◆ **Entries supplied**:

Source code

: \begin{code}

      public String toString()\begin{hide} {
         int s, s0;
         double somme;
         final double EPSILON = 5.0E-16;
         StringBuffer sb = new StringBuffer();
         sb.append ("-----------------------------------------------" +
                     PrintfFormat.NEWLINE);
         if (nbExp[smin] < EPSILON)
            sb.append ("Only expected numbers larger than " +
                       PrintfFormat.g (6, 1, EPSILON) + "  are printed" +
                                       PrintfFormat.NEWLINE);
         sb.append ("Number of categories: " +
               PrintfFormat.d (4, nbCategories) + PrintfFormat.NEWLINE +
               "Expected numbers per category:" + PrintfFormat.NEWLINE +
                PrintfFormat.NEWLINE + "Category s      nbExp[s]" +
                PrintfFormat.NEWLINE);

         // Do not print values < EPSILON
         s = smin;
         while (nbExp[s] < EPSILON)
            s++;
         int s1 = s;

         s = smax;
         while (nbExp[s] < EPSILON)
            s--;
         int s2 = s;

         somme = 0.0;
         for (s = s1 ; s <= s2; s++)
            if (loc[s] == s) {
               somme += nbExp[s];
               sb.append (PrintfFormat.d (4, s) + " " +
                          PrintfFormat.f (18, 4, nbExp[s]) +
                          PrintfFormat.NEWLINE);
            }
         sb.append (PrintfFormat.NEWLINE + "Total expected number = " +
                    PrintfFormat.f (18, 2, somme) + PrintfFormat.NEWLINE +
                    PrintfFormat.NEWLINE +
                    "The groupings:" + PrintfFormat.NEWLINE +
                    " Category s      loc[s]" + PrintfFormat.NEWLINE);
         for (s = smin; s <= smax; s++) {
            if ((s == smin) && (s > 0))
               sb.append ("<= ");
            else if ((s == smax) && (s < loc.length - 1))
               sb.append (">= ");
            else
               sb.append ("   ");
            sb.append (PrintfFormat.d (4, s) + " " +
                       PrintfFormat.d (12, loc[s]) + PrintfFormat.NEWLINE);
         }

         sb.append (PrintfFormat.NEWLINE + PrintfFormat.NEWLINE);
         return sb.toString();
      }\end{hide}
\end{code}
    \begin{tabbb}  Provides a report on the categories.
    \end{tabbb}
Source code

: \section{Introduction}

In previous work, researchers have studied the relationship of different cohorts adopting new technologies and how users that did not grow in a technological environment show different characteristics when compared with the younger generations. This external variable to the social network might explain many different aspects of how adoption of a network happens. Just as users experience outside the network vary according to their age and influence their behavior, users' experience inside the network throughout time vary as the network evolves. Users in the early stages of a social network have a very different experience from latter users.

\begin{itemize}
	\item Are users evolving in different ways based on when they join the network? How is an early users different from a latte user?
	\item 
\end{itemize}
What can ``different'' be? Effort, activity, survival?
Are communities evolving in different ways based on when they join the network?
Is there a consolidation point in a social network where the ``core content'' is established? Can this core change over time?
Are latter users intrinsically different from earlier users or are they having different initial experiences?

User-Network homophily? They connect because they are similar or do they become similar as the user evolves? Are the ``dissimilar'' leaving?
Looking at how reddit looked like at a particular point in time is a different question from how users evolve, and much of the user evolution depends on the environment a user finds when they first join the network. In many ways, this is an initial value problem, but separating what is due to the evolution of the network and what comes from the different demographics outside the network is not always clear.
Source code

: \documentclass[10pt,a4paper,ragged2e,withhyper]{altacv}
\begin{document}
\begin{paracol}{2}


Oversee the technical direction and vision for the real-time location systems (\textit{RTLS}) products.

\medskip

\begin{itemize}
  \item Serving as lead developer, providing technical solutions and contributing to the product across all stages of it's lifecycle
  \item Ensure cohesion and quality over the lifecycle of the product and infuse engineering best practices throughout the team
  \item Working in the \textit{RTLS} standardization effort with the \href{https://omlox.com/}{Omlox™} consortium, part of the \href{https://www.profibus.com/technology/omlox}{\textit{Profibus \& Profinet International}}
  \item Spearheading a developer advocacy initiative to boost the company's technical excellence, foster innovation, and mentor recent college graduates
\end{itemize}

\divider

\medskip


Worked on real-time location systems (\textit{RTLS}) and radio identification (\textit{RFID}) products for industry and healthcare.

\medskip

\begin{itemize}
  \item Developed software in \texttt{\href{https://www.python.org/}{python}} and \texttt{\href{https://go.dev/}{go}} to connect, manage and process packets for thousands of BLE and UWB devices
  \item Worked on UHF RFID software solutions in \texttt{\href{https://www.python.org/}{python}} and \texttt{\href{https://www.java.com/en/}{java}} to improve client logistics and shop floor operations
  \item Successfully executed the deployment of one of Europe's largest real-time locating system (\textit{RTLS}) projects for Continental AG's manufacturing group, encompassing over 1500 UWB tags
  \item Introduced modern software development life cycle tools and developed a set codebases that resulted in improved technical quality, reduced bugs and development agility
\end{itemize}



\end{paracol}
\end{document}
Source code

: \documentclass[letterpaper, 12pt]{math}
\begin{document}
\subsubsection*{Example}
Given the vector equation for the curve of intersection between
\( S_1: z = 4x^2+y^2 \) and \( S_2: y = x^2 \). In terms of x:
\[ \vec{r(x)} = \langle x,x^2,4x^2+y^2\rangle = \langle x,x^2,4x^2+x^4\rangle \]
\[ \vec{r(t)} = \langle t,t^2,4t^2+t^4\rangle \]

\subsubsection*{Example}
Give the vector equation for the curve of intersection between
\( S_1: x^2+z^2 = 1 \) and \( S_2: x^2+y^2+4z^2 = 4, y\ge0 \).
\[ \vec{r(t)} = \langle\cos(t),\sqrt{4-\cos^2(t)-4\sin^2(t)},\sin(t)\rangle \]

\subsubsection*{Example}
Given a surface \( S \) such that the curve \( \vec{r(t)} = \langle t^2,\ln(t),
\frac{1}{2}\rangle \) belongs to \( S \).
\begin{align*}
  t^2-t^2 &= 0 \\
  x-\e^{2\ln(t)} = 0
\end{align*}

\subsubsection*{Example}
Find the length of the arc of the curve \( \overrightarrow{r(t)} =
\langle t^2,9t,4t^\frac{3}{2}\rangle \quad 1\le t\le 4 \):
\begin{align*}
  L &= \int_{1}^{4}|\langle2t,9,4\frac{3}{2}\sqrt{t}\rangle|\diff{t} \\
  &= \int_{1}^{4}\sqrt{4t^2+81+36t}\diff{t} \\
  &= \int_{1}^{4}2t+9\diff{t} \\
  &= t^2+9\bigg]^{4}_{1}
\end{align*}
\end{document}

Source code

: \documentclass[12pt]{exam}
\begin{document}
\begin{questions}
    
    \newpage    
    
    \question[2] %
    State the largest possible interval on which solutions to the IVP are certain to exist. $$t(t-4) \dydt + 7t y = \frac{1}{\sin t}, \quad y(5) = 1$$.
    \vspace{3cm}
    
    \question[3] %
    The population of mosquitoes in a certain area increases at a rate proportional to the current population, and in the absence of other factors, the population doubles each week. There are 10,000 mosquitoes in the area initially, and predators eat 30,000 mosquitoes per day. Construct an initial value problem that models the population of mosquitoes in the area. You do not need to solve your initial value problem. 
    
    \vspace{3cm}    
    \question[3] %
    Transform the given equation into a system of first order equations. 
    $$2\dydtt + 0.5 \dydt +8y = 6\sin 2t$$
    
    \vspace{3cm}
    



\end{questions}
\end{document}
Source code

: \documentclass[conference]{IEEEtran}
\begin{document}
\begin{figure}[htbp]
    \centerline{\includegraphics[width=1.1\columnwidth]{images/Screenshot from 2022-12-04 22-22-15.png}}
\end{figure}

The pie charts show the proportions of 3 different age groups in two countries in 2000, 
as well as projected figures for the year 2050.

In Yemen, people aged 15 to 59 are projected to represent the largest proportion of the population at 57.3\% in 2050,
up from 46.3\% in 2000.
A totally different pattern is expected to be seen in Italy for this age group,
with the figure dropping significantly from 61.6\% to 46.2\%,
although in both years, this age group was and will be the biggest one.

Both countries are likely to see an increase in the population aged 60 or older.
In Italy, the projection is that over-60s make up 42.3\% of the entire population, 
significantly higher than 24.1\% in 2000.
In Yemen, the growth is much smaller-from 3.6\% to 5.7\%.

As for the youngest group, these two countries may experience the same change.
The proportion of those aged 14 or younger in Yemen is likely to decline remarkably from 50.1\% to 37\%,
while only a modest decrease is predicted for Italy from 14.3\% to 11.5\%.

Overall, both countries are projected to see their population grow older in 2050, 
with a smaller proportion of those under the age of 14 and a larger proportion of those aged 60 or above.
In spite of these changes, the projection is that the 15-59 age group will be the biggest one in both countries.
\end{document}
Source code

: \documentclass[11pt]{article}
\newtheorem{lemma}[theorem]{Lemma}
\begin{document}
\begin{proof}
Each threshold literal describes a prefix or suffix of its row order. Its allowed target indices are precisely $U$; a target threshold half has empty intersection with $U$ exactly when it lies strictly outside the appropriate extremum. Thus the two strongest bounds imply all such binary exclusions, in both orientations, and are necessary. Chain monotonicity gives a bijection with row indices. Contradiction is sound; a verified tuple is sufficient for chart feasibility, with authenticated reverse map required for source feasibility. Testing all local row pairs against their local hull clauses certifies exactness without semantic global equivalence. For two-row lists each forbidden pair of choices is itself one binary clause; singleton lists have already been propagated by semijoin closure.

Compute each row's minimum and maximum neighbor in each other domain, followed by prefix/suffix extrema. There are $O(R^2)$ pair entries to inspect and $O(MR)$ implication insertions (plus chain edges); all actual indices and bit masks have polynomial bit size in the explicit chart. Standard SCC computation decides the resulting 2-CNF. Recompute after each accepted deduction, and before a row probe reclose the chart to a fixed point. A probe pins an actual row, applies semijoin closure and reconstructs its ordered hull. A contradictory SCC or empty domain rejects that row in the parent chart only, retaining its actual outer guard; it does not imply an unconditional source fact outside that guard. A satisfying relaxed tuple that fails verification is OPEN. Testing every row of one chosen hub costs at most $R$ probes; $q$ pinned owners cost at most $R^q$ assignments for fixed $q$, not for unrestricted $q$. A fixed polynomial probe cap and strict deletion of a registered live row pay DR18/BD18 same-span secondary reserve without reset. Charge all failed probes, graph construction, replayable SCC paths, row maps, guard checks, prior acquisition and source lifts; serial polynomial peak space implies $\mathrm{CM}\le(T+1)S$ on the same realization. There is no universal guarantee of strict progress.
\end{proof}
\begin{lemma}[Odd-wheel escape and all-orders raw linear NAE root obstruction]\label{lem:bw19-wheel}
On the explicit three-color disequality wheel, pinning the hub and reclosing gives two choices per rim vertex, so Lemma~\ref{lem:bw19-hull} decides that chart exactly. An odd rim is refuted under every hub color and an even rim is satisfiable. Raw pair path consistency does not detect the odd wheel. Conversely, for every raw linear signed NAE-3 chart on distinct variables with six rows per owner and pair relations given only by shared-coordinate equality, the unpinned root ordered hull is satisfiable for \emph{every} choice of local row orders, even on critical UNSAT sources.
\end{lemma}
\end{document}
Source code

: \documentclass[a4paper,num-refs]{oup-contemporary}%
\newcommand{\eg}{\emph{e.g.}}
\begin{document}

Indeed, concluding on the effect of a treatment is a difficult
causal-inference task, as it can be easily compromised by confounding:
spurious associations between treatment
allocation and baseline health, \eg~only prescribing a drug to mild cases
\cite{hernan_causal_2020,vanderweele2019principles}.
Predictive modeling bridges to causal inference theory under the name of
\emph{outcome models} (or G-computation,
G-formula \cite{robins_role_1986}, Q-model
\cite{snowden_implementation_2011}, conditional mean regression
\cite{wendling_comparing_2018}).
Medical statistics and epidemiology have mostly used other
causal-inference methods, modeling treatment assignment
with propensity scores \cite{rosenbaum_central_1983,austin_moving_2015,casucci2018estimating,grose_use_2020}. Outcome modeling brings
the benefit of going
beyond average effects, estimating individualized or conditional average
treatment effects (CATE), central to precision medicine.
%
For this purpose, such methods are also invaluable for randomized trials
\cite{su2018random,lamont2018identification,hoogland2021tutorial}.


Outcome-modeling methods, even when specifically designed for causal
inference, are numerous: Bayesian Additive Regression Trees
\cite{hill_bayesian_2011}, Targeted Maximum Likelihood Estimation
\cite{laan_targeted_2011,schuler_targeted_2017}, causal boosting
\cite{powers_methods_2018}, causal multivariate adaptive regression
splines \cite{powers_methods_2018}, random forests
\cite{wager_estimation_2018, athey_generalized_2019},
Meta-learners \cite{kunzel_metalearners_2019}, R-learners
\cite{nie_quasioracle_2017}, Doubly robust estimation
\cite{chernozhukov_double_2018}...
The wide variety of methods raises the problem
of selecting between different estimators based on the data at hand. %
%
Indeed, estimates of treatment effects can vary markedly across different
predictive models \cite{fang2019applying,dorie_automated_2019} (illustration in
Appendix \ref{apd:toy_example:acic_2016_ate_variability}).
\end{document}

◆ **Problem requirements**: If a line in the data above holds the word "nbExp", count it; give only the total.

◆ **Solution to the problem**: 6